It has more to do with firmware carrying out background operations like
powering up a cluster when a DVFS is requested. You are absolutely right
though:

a) the timeout interface is broken, as you mentioned (I noticed after
   posting it)
b) we should not add a timeout interface to paper over FW issues

I can prepare a v2 with timeout interface dropped and extensively test that
one, I do not think we should add the required complexity that you describe
below for something that should never happen.

> Also, I think the code implementing timeouts is broken, see below.
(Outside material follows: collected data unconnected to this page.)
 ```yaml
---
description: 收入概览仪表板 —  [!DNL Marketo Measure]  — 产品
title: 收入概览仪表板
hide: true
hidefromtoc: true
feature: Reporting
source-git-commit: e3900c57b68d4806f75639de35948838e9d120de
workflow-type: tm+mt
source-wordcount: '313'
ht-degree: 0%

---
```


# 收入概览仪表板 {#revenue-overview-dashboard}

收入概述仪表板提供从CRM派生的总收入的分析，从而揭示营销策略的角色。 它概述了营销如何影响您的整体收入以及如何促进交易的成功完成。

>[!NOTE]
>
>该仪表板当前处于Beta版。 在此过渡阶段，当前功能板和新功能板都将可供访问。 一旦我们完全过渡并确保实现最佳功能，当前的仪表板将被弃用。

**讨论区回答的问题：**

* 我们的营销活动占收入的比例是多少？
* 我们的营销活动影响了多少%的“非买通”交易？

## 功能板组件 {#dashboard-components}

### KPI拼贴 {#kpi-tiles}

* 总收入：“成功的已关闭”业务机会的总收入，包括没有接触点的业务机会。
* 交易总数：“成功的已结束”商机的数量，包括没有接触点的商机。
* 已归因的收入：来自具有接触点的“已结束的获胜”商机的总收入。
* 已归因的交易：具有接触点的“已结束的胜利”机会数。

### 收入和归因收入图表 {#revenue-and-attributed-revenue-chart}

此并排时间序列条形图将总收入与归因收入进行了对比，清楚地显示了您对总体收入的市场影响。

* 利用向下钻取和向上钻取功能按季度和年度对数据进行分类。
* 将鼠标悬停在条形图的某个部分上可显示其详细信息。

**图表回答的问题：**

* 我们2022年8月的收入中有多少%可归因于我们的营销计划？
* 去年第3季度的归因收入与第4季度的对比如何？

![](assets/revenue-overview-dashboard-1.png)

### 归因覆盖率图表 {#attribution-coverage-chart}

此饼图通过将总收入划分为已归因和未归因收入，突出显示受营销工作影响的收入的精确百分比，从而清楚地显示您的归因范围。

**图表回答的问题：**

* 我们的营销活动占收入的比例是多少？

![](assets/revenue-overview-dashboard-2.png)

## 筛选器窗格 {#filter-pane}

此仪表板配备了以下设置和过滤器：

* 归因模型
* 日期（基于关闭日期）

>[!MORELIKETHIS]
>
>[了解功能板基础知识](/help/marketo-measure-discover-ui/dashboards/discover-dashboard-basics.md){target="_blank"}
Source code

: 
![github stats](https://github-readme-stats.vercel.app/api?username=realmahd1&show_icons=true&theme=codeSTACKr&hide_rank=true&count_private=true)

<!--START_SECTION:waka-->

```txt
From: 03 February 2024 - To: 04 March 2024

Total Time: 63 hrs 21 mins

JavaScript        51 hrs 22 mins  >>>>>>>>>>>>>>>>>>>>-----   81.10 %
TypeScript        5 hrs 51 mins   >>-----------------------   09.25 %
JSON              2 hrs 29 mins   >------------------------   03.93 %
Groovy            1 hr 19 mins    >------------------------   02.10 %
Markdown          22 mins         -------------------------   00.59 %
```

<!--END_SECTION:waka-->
I will have a look asap and repost a v2 accordingly.

> > Cc: Samuel Ortiz <sameo@linux.intel.com>
> > Cc: Achin Gupta <achin.gupta@arm.com>
> > Cc: Sudeep KarkadaNagesha <Sudeep.KarkadaNagesha@arm.com>
> > Cc: Pawel Moll <pawel.moll@arm.com>
> > Cc: Nicolas Pitre <nicolas.pitre@linaro.org>
> > Cc: Amit Kucheria <amit.kucheria@linaro.org>
> > Cc: Jon Medhurst <tixy@linaro.org>
> > Signed-off-by: Lorenzo Pieralisi <lorenzo.pieralisi@arm.com>
> > ---
> >  drivers/mfd/vexpress-config.c | 26 +++++++---
> >  include/linux/vexpress.h      | 23 ++++++--
> >  2 files changed, 37 insertions(+), 12 deletions(-)
> > 
> > diff --git a/drivers/mfd/vexpress-config.c b/drivers/mfd/vexpress-config.c
> > index 1af2b0e..6f4aa5a 100644
> > --- a/drivers/mfd/vexpress-config.c
> > +++ b/drivers/mfd/vexpress-config.c
> > @@ -266,8 +266,18 @@ int vexpress_config_wait(struct vexpress_config_trans *trans)
> >  }
> >  EXPORT_SYMBOL(vexpress_config_wait);
> >  
> > -int vexpress_config_read(struct vexpress_config_func *func, int offset,
> > -		u32 *data)
> > +int vexpress_config_wait_timeout(struct vexpress_config_trans *trans,
> > +			long jiffies)
> > +{
> > +	int ret;
> > +	ret = wait_for_completion_timeout(&trans->completion, jiffies);
> 
> If the request times out, don't we need to call vexpress_config_complete
> to dequeue the timed out request and trigger the next one? Though we
> will still have a problem where the timeout happens but the request
> then does in fact complete normally, in that case we would signal
> completion of the second request before it has in fact completed.
> 
> So, if transactions really can get silently dropped by thing on the end
> of the config bus, then we must have a mechanism for associating a
> particular transaction with a completion signal, otherwise we won't know
> what transaction actually got completed OK and which ones were dropped
> and should receive -ETIMEDOUT.
> 
> Finally, I don't think these issues are purely theoretical, I'm pretty
> certain that the kernel panics and spinlock bad magic errors I see with
> his patch series are due to requests completing after they have been
> timed out and then the stack based transaction object is being accessed
> after it has gone out of scope.

You are absolutely right, apologies for wasting your time in testing it.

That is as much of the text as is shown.